Joysmum · 21/04/2016 14:09

Does your child's school think there is an issue? Have you asked how they deal with him?

NameChange30 · 21/04/2016 14:20

Hmmm. Maybe you didn't find the right counsellor and/or they didn't use the right approach before. Fair enough if you don't want to go over and over the past, but counselling could help you and your son find better ways of dealing with the present, and the emotions you feel day-to-day.

If you need support for yourself, the freedom programme might help you learn about healthy boundaries and abusive v non-abusive relationships. If you have depression and/or anxiety CBT might be very helpful - it's very practical and focused on coping with the present rather than revisiting or analysing the past. There is also mindfulness (eg MBCT / MBSR) which can help you feel calmer and more able to cope with what life throws at you.

I think looking after yourself will help you deal with your son. But don't rule out getting support for him too, including counselling if necessary, either family therapy for you both or counselling just for him (Place2Be offer arts-based therapy for children, and there must be other charities that do similar). Also, does he have any positive male role models in his life, an uncle maybe?

tempo · 21/04/2016 14:27

hi Sand, it sounds to me as if you are doing all the right things. Hang in there. My ex DH was a compulsive liar and whenever my teen DS lies, even about trivial things, I come down on him like a ton of bricks. I can't stop myself. He always thinks my reaction is totally out of proportion, which it probably is.

With regard to the anger, a friend's DD had this. Really extreme anger, violent towards mother and siblings, a literally uncontrollable rage. Her mother would stay incredibly calm and just try to diffuse the situation. But it was paralysing for the whole family when it happened. I think it was connected to anxiety, but she has grown out of it and it very rarely happens now.

Also worth noting that about aged 7/8 was when my DS became angry (not in that rage kind of way, more upset) about us being divorced, his father living in another country, rarely seeing him etc. He would be furious with me and blame me for everything (if only he knew!).

I think it is an age when they become more perceptive to the world around them, their friends' family set ups, etc. and as none of his school friends were in divorced households I guess he felt different. I bought some great books to help him understand and I think it made him feel it was all a bit more ok.

Maybe your DC is just adjusting to where he is in his peer group, family set up, discovering his world around him. You are clearly very balanced, giving him wider family perspective - hats off for keeping in touch with H's family.

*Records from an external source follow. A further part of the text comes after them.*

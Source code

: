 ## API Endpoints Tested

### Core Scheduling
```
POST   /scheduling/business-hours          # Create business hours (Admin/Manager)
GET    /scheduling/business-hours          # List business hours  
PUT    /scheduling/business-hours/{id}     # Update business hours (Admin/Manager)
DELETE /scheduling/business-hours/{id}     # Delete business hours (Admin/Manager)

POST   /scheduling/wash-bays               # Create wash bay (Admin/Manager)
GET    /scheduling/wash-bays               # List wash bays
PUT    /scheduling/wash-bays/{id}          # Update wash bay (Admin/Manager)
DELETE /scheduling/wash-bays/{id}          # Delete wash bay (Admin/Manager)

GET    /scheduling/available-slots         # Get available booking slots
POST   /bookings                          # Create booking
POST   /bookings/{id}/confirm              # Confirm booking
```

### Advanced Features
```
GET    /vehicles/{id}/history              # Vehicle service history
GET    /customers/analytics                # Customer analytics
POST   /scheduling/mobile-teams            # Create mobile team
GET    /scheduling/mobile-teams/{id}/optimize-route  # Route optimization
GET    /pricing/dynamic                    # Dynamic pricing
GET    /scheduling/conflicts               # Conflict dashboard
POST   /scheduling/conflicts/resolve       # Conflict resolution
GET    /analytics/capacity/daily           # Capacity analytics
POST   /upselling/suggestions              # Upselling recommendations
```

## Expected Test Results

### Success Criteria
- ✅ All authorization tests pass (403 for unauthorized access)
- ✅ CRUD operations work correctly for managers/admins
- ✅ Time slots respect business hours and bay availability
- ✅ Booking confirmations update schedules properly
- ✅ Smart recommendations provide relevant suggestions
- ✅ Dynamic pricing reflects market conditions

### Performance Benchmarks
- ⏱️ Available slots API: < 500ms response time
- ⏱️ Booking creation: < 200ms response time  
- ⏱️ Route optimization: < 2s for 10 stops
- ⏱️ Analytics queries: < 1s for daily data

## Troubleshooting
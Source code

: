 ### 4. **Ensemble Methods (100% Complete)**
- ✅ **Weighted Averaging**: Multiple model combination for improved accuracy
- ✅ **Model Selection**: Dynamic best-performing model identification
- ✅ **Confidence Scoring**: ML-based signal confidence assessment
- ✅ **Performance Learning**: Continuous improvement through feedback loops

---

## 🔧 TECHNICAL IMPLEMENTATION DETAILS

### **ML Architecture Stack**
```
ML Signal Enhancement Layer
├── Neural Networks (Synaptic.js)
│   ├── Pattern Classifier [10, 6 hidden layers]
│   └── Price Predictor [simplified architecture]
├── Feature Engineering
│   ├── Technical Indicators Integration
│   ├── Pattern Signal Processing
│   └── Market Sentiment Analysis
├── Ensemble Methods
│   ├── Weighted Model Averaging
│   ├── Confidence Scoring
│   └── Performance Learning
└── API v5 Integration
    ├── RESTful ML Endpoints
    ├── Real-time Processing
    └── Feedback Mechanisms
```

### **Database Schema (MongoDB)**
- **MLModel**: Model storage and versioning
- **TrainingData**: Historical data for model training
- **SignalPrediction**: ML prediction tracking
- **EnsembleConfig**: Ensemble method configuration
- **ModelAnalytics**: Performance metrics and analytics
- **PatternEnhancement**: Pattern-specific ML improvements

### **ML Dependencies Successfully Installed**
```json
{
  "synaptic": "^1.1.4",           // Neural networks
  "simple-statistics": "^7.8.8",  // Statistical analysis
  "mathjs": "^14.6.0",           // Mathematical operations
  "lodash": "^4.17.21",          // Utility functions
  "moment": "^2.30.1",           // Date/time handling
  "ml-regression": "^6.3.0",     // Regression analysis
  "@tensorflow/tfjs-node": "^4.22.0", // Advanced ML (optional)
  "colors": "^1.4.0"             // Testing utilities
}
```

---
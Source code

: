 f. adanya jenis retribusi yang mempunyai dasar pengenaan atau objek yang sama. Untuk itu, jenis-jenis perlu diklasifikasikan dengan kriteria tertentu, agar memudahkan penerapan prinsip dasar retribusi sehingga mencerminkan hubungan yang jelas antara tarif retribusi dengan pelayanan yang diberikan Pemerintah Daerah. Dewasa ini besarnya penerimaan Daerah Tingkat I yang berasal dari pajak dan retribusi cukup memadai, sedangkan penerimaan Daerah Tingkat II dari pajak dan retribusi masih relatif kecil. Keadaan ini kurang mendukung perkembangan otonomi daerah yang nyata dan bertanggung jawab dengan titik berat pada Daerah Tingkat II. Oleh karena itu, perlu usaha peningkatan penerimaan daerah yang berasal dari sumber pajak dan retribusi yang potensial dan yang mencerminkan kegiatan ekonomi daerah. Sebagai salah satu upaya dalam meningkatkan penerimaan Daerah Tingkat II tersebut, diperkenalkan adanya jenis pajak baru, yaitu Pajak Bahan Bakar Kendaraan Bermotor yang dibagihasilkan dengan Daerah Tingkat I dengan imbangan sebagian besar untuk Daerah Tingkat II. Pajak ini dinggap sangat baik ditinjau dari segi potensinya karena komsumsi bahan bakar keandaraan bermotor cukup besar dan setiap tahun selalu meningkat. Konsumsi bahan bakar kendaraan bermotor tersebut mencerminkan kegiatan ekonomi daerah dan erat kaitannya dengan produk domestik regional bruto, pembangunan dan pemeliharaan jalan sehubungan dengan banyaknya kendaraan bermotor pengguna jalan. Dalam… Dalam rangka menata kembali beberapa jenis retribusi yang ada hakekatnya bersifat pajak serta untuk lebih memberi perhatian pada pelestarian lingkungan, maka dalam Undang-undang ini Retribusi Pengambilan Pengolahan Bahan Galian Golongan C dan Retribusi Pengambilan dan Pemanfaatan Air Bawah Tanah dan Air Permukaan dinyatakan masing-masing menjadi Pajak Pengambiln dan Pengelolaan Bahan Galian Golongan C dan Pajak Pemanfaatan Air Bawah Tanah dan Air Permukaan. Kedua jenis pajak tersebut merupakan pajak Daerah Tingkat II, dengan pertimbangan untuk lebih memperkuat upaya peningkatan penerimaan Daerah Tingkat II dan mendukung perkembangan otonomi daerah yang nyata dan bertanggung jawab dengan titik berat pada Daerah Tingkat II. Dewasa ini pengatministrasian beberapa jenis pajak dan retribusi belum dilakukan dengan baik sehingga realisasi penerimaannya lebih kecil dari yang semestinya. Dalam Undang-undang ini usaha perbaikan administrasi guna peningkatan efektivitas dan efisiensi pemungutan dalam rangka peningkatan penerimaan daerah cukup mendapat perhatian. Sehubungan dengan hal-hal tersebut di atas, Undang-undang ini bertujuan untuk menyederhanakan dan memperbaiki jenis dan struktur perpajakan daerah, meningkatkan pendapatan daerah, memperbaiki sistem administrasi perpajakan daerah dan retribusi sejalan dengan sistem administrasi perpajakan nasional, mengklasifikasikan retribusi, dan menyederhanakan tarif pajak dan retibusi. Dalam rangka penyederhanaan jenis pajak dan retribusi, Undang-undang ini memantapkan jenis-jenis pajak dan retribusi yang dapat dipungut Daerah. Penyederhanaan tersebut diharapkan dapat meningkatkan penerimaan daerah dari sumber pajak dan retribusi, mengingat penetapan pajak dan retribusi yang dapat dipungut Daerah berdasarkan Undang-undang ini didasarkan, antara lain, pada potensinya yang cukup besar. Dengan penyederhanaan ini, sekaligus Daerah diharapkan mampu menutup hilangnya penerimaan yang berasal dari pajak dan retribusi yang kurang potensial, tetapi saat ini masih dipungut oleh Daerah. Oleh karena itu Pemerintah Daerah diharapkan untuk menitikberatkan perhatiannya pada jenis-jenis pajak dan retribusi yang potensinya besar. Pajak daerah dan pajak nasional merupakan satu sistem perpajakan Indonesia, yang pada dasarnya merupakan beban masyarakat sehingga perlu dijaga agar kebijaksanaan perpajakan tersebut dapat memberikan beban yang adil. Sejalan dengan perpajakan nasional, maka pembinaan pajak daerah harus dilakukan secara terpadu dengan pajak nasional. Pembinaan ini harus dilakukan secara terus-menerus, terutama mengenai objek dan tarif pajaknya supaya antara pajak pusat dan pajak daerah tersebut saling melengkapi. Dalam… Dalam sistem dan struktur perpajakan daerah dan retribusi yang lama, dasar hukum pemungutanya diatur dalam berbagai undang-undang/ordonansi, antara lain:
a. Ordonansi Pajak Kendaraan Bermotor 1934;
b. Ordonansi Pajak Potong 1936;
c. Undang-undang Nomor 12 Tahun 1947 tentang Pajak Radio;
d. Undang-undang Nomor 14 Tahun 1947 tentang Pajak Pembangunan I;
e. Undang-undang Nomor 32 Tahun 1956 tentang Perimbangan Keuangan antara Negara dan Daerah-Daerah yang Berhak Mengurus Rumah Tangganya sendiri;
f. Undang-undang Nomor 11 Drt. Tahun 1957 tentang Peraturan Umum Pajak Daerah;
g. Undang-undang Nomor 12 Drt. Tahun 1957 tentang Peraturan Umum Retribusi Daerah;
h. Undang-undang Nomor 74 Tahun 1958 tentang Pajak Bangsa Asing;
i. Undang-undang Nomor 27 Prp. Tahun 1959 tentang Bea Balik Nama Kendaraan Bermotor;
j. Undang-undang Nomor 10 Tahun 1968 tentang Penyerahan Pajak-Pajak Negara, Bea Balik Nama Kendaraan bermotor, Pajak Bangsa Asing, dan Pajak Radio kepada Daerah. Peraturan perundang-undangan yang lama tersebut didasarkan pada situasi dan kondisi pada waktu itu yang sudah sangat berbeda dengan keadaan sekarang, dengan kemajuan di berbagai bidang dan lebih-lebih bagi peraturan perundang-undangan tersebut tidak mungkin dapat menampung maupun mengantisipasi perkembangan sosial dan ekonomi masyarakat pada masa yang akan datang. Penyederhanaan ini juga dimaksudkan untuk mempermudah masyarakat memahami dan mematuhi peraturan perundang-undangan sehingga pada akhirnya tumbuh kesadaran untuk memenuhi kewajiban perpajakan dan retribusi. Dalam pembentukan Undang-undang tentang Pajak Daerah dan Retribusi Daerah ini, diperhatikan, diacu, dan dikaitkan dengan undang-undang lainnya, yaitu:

Give him all the love you are giving him and you and he will be just fine.

NameChange30 · 21/04/2016 15:09

You could also look up books, blogs and other resources about raising emotionally intelligent boys - there are some recommendations on this list:
www.achilleseffect.com/good-stuff-for-parents-2/

NameChange30 · 21/04/2016 15:15

This book looks good:
Calmer, Easier, Happier Boys

NameChange30 · 21/04/2016 15:17

And this one
Strong Mothers, Strong Sons

Sandinmytoes · 21/04/2016 20:19

These are my books!!
I've just ordered some more
I like the look of strong mothers one.

Just had a major meltdown about a child in school being mean to him.

This is not what the issue is, he's been off school for a month.

But I will have to talk to the teacher, so will give me a chance to discuss everything else.

My biggest fear is that DS turns into his father
OP posts:
KindDogsTail · 21/04/2016 23:22

This is the link for the Mumsnet I saw that looked good, Sand. I was not sure if you had seen it yet.

www.mumsnet.com/books/5-books-that-will-change-your-life

Seeing the one on your shelf about raising puppies made me smile! All your books look helpful, though I have not read anything like that for a while so cannot add an opinion.